Chinesische und deutsche Unternehmen streben gemeinsame Entwicklung an

06-09-2017 13:54:39

Im Juli 2005 hat das Unternehmen Shanghai Shanggong Shembe Aktienanteile der Firma Dürkopp Adler von dem deutschen Autolieferanten FAG abgekauft. Aufgrund des mangelnden Austausches und Verständnisses waren die Mitarbeiter von Dürkopp Adler über die Fusion besorgt. Dietrich Eickhoff, Exekutivvorstandsmitglied der Shanggong Europe (Holding) Corp. GmbH, erinnerte sich:

„Zu Anfang war es schwierig. ‚Ach du meine Güte, jetzt kommen die Chinesen. Jetzt saugen sie uns aus. Jetzt bringen sie die Technologie nach China und morgen haben wir alle keine Arbeit mehr.' Das waren so die Gedanken, die nicht jeder ausspricht, aber die schon, wenn man mal durch den Betrieb geht.. ‚Mensch Eickhoff, was wird denn nun mit unserer Zukunft?' und so weiter. Natürlich gab es da auch Ängste."

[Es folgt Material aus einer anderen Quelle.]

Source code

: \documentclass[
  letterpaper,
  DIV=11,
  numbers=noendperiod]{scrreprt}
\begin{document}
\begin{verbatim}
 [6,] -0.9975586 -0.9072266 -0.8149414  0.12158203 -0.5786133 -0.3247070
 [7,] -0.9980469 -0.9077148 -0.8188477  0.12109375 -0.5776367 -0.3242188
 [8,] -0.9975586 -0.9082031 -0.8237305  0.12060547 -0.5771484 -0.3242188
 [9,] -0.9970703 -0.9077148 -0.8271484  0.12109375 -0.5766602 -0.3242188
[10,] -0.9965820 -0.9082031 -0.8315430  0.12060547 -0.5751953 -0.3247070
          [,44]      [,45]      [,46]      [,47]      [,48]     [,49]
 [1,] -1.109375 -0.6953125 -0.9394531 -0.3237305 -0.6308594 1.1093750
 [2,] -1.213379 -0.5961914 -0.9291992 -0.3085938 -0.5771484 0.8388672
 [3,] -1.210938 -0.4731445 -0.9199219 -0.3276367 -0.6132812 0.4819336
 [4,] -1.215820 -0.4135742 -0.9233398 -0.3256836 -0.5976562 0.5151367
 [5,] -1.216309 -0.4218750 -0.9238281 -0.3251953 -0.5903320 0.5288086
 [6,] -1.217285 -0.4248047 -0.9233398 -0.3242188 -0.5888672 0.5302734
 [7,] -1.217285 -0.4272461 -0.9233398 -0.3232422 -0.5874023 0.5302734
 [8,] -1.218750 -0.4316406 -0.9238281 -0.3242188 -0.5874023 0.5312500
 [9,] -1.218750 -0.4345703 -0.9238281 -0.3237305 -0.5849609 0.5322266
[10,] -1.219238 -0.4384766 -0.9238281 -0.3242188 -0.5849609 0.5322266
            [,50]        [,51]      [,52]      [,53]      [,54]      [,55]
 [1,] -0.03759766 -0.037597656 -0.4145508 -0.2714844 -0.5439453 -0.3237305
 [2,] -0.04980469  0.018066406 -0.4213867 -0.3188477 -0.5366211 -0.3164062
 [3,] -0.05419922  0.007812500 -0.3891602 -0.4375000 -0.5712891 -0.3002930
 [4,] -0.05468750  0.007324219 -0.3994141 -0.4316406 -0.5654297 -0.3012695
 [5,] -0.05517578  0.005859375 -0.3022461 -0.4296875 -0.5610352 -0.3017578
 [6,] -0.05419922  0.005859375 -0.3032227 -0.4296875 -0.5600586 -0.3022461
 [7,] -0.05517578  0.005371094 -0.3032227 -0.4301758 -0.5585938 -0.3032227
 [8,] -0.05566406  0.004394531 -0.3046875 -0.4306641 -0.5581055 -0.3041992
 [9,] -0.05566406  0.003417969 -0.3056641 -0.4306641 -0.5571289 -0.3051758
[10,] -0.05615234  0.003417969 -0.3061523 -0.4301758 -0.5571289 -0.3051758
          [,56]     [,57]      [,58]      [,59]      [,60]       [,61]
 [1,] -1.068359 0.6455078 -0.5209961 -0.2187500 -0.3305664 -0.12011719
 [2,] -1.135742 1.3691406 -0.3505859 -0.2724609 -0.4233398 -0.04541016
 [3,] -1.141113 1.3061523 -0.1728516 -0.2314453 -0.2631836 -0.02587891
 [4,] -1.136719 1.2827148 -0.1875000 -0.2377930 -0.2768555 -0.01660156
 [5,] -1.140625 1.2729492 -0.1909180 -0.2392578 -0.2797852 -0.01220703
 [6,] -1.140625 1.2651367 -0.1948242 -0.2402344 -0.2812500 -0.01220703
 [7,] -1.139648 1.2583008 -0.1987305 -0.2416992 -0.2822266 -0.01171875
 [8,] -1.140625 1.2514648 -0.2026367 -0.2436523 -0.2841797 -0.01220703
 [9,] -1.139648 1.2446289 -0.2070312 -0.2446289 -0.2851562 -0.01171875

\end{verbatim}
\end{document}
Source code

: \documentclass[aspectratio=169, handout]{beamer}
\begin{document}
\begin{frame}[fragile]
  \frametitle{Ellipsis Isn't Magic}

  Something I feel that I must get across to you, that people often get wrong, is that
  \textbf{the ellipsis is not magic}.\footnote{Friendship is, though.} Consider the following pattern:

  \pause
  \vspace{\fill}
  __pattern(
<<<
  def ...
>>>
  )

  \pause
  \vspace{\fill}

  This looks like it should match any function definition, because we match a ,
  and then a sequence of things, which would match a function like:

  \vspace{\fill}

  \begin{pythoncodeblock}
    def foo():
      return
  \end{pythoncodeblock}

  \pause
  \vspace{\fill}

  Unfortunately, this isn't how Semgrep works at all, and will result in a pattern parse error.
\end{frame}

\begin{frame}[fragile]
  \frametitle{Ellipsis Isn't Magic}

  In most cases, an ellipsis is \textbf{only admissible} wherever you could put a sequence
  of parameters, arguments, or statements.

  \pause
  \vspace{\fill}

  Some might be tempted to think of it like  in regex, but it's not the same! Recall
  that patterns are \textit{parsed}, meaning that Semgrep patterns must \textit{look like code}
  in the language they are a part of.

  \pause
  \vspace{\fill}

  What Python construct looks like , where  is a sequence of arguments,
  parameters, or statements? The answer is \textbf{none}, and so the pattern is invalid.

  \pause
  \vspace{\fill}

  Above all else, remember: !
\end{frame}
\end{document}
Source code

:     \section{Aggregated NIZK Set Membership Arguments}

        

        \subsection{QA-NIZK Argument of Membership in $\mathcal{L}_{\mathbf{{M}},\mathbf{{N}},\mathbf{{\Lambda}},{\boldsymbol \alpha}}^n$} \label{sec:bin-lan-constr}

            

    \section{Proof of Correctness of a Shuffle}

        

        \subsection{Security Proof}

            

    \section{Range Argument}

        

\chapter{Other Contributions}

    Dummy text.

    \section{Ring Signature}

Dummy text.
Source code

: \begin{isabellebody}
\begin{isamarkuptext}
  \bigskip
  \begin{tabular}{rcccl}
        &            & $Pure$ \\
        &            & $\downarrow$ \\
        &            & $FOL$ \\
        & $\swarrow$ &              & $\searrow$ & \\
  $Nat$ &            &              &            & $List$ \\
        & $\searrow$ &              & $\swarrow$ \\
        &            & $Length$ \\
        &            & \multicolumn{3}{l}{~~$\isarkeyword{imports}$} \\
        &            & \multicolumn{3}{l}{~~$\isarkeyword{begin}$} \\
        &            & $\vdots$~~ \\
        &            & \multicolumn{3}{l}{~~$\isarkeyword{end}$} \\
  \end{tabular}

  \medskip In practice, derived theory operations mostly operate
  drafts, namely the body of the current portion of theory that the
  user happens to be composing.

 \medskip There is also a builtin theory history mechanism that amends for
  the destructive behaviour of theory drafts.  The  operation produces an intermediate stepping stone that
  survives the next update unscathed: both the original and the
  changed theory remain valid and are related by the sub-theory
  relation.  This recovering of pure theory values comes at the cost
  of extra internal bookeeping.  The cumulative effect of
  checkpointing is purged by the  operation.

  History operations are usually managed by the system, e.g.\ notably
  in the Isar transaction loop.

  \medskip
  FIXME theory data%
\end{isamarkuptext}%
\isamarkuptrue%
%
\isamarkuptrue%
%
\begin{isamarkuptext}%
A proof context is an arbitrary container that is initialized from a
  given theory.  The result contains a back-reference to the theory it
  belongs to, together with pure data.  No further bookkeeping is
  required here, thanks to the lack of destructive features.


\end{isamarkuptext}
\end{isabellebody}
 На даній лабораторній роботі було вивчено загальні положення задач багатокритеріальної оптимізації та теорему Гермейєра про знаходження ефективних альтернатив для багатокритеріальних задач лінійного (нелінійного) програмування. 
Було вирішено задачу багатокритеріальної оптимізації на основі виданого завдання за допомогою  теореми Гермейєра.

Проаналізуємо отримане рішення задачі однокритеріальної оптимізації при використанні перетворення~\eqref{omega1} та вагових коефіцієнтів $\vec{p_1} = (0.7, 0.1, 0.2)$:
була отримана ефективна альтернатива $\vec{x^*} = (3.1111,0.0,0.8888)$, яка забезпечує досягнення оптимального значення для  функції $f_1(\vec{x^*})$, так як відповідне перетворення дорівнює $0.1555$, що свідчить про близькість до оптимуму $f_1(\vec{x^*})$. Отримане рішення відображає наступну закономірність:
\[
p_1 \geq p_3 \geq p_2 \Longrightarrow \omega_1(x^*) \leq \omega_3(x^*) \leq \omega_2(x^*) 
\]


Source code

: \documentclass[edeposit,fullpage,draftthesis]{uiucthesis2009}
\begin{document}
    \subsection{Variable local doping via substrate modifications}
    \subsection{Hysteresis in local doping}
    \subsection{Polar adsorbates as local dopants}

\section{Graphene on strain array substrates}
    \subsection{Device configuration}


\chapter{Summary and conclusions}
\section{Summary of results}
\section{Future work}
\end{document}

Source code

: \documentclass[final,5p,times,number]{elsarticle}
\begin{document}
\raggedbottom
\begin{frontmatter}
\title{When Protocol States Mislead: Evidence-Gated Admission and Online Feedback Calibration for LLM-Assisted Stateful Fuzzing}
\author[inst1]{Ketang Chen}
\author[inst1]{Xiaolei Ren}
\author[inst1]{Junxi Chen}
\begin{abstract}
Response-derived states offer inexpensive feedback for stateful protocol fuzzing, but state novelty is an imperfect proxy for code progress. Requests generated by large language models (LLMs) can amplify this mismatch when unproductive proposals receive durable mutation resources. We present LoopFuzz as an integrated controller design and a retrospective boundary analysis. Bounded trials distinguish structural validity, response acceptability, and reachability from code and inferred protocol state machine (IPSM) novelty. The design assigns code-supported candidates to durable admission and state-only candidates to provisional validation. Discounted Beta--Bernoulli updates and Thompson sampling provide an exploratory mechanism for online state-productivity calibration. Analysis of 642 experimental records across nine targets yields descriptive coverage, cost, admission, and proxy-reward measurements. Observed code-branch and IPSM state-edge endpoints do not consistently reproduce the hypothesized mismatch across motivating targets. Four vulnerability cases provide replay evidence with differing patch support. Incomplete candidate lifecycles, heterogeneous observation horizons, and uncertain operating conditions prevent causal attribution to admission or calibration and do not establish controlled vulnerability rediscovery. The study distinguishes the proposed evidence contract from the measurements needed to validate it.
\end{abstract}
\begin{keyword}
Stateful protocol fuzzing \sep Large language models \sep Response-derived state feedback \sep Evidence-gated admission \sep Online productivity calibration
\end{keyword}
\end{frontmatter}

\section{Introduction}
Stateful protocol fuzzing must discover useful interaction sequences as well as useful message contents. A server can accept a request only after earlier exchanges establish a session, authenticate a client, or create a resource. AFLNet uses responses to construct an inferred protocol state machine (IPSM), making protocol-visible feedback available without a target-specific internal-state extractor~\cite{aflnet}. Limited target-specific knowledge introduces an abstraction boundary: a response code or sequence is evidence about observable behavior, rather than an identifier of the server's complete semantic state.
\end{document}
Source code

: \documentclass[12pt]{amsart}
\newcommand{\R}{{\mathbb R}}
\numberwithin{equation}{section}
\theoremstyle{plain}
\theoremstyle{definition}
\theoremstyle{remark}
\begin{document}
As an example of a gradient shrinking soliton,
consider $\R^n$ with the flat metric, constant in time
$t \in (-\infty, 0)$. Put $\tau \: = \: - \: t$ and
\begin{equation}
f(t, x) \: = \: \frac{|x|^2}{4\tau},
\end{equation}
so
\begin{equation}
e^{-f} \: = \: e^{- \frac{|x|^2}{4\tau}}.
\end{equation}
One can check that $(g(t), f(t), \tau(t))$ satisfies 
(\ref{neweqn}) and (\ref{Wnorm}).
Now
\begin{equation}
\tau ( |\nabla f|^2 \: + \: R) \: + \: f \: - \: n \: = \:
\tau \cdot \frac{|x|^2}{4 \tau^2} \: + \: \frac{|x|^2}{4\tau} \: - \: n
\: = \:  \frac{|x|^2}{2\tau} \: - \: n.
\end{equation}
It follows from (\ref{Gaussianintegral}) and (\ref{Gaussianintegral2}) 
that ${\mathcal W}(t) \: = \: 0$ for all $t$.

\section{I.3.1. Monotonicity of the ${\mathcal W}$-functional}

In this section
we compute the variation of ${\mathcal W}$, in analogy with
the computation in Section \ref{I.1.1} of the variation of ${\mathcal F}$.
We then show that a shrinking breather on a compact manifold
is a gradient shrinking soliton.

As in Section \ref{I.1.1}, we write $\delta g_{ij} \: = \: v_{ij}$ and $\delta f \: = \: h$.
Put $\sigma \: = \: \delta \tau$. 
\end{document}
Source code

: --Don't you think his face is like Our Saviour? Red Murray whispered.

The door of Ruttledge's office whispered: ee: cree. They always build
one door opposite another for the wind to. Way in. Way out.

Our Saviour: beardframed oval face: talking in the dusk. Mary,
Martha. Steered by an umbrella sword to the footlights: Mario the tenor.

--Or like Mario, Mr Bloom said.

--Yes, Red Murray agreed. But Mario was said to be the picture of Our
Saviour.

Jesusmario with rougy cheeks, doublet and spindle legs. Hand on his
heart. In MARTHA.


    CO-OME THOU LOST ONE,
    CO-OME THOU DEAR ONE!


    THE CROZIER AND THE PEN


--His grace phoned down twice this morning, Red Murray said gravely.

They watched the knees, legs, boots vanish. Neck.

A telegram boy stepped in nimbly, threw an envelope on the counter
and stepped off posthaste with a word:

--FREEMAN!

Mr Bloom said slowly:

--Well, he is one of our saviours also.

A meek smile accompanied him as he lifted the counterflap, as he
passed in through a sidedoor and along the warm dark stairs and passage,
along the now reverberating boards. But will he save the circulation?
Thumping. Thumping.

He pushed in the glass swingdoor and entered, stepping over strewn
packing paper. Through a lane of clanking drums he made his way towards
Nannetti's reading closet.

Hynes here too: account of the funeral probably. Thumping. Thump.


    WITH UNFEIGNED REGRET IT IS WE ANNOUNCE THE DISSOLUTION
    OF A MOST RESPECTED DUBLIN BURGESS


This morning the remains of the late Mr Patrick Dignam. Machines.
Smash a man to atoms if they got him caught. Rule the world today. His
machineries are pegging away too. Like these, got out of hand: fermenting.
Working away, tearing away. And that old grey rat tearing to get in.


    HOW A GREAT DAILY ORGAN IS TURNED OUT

Tatsächlich hatte Shanghai Shanggong Shembe im Jahr 2005 ihre eigenen Probleme. Anfang der 1990er Jahre gehörte das chinesische Unternehmen nicht mehr zu den zehn führenden Unternehmen des inländischen Markts. Dürkopp Adler, eine führende deutsche Nähmaschinenfabrik mit einer Geschichte von über 100 Jahren, verzeichnete ebenfalls kontinuierliche Verluste. Viele sahen das Übernahmeprojekt skeptisch. Auch das Übernahmeverfahren war von Schwierigkeiten geprägt. Nach zwei bis drei Jahren wurde die Fusion schließlich erfolgreich beendet.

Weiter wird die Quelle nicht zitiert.